The fifth column in Table 3 represents the minimal replication effect size, meaning that the replication study of the corresponding original SCORE study should have at least that effect size in order for the meta-analytic result to be statistically significant (i.e., the original study is then replicated successfully). In this column, it can be observed that most minimal replication effect sizes are negative (13 out of 17 replication effect sizes). This means that from a meta-analytic perspective, 13 out of 17 studies would be counted as a replication success even if a sample effect size of zero or lower were obtained.
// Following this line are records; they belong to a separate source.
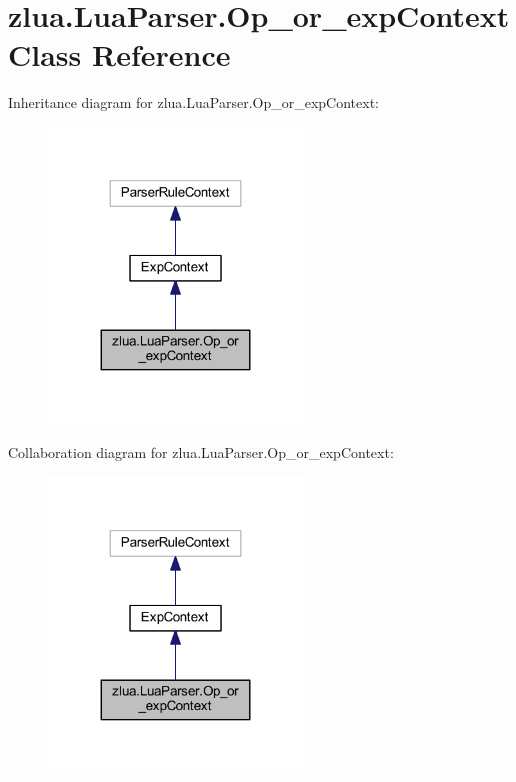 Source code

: \hypertarget{classzlua_1_1_lua_parser_1_1_op__or__exp_context}{}\section{zlua.\+Lua\+Parser.\+Op\+\_\+or\+\_\+exp\+Context Class Reference}
\label{classzlua_1_1_lua_parser_1_1_op__or__exp_context}


Inheritance diagram for zlua.\+Lua\+Parser.\+Op\+\_\+or\+\_\+exp\+Context\+:
\nopagebreak
\begin{figure}[H]
\begin{center}
\leavevmode
\includegraphics[width=191pt]{classzlua_1_1_lua_parser_1_1_op__or__exp_context__inherit__graph}
\end{center}
\end{figure}


Collaboration diagram for zlua.\+Lua\+Parser.\+Op\+\_\+or\+\_\+exp\+Context\+:
\nopagebreak
\begin{figure}[H]
\begin{center}
\leavevmode
\includegraphics[width=191pt]{classzlua_1_1_lua_parser_1_1_op__or__exp_context__coll__graph}
\end{center}
\end{figure}
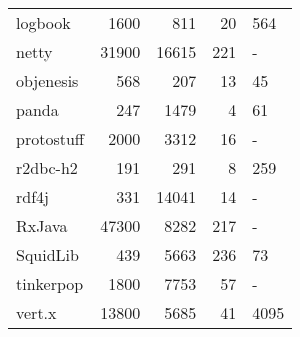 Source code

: \documentclass[preview]{standalone}
\begin{document}
\begin{tabular}{lrrrl}
 logbook             &           1600 &              811 &                  20 & 564                 \\
 netty               &          31900 &            16615 &                 221 & -                   \\
 objenesis           &            568 &              207 &                  13 & 45                  \\
 panda               &            247 &             1479 &                   4 & 61                  \\
 protostuff          &           2000 &             3312 &                  16 & -                   \\
 r2dbc-h2            &            191 &              291 &                   8 & 259                 \\
 rdf4j               &            331 &            14041 &                  14 & -                   \\
 RxJava              &          47300 &             8282 &                 217 & -                   \\
 SquidLib            &            439 &             5663 &                 236 & 73                  \\
 tinkerpop           &           1800 &             7753 &                  57 & -                   \\
 vert.x              &          13800 &             5685 &                  41 & 4095                \\
\bottomrule
\end{tabular}
    
\end{document}
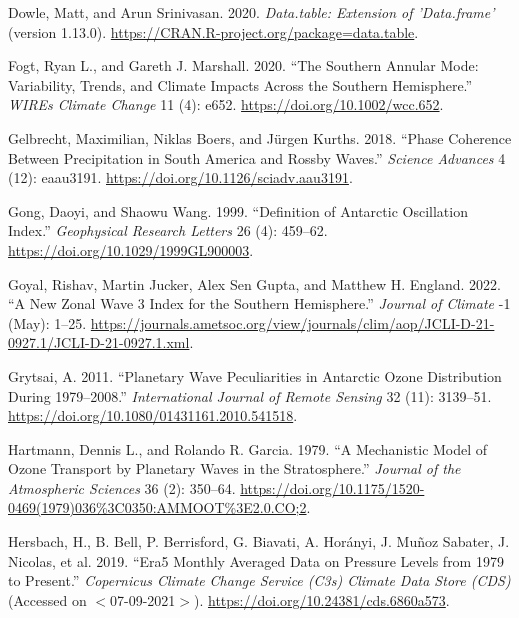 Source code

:\documentclass[smallextended]{svjour3}       %
\newlength{\cslhangindent}
\newlength{\cslentryspacingunit} %
\newenvironment{CSLReferences}[2] %
 {%
  \setlength{\parindent}{0pt}
  \ifodd #1
  \let\oldpar\par
  \def\par{\hangindent=\cslhangindent\oldpar}
  \fi
  \setlength{\parskip}{#2\cslentryspacingunit}
 }%
 {}
\begin{document}
\begin{CSLReferences}{1}{0}
\leavevmode{}%
Dowle, Matt, and Arun Srinivasan. 2020. \emph{Data.table: {Extension} of 'Data.frame'} (version 1.13.0). \url{https://CRAN.R-project.org/package=data.table}.

\leavevmode{}%
Fogt, Ryan L., and Gareth J. Marshall. 2020. {``The {Southern Annular Mode}: {Variability}, Trends, and Climate Impacts Across the {Southern Hemisphere}.''} \emph{WIREs Climate Change} 11 (4): e652. \url{https://doi.org/10.1002/wcc.652}.

\leavevmode{}%
Gelbrecht, Maximilian, Niklas Boers, and Jürgen Kurths. 2018. {``Phase Coherence Between Precipitation in {South America} and {Rossby} Waves.''} \emph{Science Advances} 4 (12): eaau3191. \url{https://doi.org/10.1126/sciadv.aau3191}.

\leavevmode{}%
Gong, Daoyi, and Shaowu Wang. 1999. {``Definition of {Antarctic Oscillation} Index.''} \emph{Geophysical Research Letters} 26 (4): 459--62. \url{https://doi.org/10.1029/1999GL900003}.

\leavevmode{}%
Goyal, Rishav, Martin Jucker, Alex Sen Gupta, and Matthew H. England. 2022. {``A New Zonal Wave 3 Index for the {Southern Hemisphere}.''} \emph{Journal of Climate} -1 (May): 1--25. \url{https://journals.ametsoc.org/view/journals/clim/aop/JCLI-D-21-0927.1/JCLI-D-21-0927.1.xml}.

\leavevmode{}%
Grytsai, A. 2011. {``Planetary Wave Peculiarities in {Antarctic} Ozone Distribution During 1979--2008.''} \emph{International Journal of Remote Sensing} 32 (11): 3139--51. \url{https://doi.org/10.1080/01431161.2010.541518}.

\leavevmode{}%
Hartmann, Dennis L., and Rolando R. Garcia. 1979. {``A {Mechanistic Model} of {Ozone Transport} by {Planetary Waves} in the {Stratosphere}.''} \emph{Journal of the Atmospheric Sciences} 36 (2): 350--64. \url{https://doi.org/10.1175/1520-0469(1979)036\%3C0350:AMMOOT\%3E2.0.CO;2}.

\leavevmode{}%
Hersbach, H., B. Bell, P. Berrisford, G. Biavati, A. Horányi, J. Muñoz Sabater, J. Nicolas, et al. 2019. {``{Era5} Monthly Averaged Data on Pressure Levels from 1979 to Present.''} \emph{{Copernicus Climate Change Service} ({C3s}) {Climate Data Store} ({CDS})} (Accessed on {\(<\)}07-09-2021{\(>\)}). \url{https://doi.org/10.24381/cds.6860a573}.


\end{CSLReferences}
\end{document}
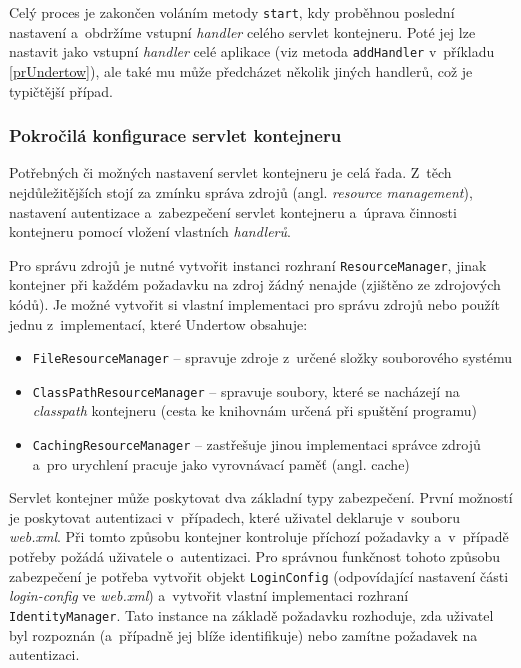                 Celý proces je zakončen voláním metody \texttt{start}, kdy proběhnou poslední nastavení a~obdržíme 
                vstupní \emph{handler} celého servlet kontejneru.
                Poté jej lze nastavit jako vstupní \emph{handler} celé aplikace
                (viz metoda \texttt{addHandler} v~příkladu \ref{prUndertow}), ale také mu může předcházet několik jiných handlerů,
                což je typičtější případ.


            \subsubsection{Pokročilá konfigurace servlet kontejneru}
                Potřebných či možných nastavení servlet kontejneru je celá řada. Z~těch nejdůležitějších stojí za zmínku 
                správa zdrojů (angl. \emph{resource management}), nastavení autentizace a~zabezpečení servlet kontejneru
                a~úprava činnosti kontejneru pomocí vložení vlastních \emph{handlerů}.

                Pro správu zdrojů je nutné vytvořit instanci rozhraní \texttt{ResourceManager}, jinak kontejner při 
                každém požadavku na zdroj žádný nenajde (zjištěno ze zdrojových kódů). Je možné vytvořit si vlastní
                implementaci pro správu zdrojů nebo použít jednu z~implementací, které Undertow obsahuje:

                \begin{itemize}
                    \item \texttt{FileResourceManager} -- spravuje zdroje z~určené složky souborového systému
                    \item \texttt{ClassPathResourceManager}  -- spravuje soubory, které se nacházejí na \emph{classpath} kontejneru 
                        (cesta ke knihovnám určená při spuštění programu)
                    \item \texttt{CachingResourceManager} -- zastřešuje jinou implementaci správce zdrojů a~pro
                        urychlení pracuje jako vyrovnávací paměť (angl. cache)
                \end{itemize}

                Servlet kontejner může poskytovat dva základní typy zabezpečení. 
                První možností je poskytovat autentizaci v~případech, které uživatel deklaruje v~souboru
                \emph{web.xml}. Při tomto způsobu kontejner kontroluje příchozí požadavky a~v~případě
                potřeby požádá uživatele o~autentizaci. Pro správnou funkčnost tohoto způsobu zabezpečení
                je potřeba vytvořit objekt \texttt{LoginConfig} \cite{undertowServletSecurity} (odpovídající
                nastavení části \emph{login-config} ve \emph{web.xml}) a~vytvořit vlastní implementaci
                rozhraní \texttt{IdentityManager}. Tato instance na základě požadavku rozhoduje, zda
                uživatel byl rozpoznán (a~případně jej blíže identifikuje) nebo zamítne požadavek na autentizaci.
                
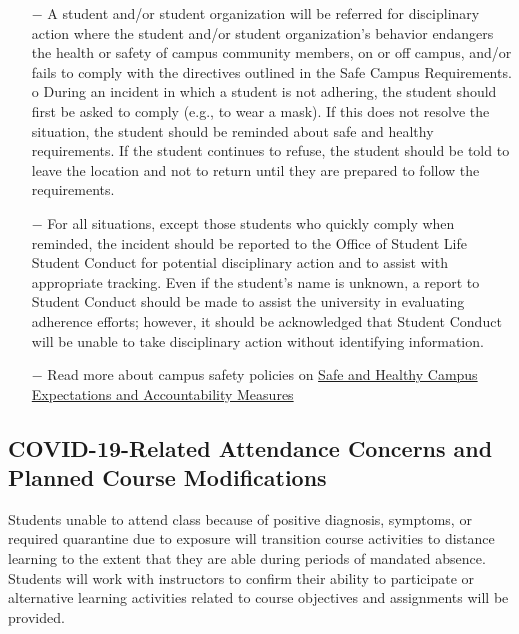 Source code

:\documentclass[12pt,letter,english]{report}
\begin{document}
\begin{itemize}
      \item[$-$]
            A student and/or student organization will be referred for disciplinary action where the student and/or student organization's behavior endangers the health or safety of campus community members, on or off campus, and/or fails to comply with the directives outlined in the Safe Campus Requirements. o During an incident in which a student is not adhering, the student should first be asked to comply (e.g., to wear a mask). If this does not resolve the situation, the student should be reminded about safe and healthy requirements. If the student continues to refuse, the student should be told to leave the location and not to return until they are prepared to follow the requirements.
      \item[$-$]
            For all situations, except those students who quickly comply when reminded, the incident should be reported to the Office of Student Life Student Conduct for potential disciplinary action and to assist with appropriate tracking. Even if the student's name is unknown, a report to Student Conduct should be made to assist the university in evaluating adherence efforts; however, it should be acknowledged that Student Conduct will be unable to take disciplinary action without identifying information.
      \item[$-$] Read more about campus safety policies on \href{https://safeandhealthy.osu.edu/sites/default/files/2020/07/safe_and_healthy_campus_expectations_accountability_measures_7.24.2020_website.pdf?utm_campaign=oaa_faculty-staff-awareness_fy21_covid-academic-update-072720&utm_medium=email&utm_source=EOACLK}{Safe and Healthy Campus Expectations and Accountability Measures}
\end{itemize}

\subsection{COVID-19-Related Attendance Concerns and Planned Course Modifications}

Students unable to attend class because of positive diagnosis, symptoms, or required quarantine due to exposure will transition course activities to distance learning to the extent that they are able during periods of mandated absence. Students will work with instructors to confirm their ability to participate or alternative learning activities related to course objectives and assignments will be provided.
\end{document}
For the OSC [4] data, this information can be found in column 4, Table 4. Here, it can be observed that 31 out of 73 minimal replication effect sizes are negative, meaning that from a meta-analytic perspective, slightly fewer than half of these would be counted as a replication success even with a replication effect size of zero.

The probability of finding at least the minimal replication effect size for the 17 original SCORE studies, given Model 1 (i.e., the sceptic estimate model, where the true effect size ~N(0, 0.1)) is presented in column 6 of Table 3. We can observe that these probabilities are pretty high for most original SCORE studies: 13 out of 17 probabilities are higher than 50%, meaning that according to our analysis, 13 out of 17 original SCORE studies have a probability of more than 50% to be successfully replicated, given the sceptic estimate model. The other four studies have probabilities higher than 30%. Taken together, this shows that if each of these studies have an underlying population effect of zero, it is still likely for many of these replications to be successful when viewed through a meta-analytic lens.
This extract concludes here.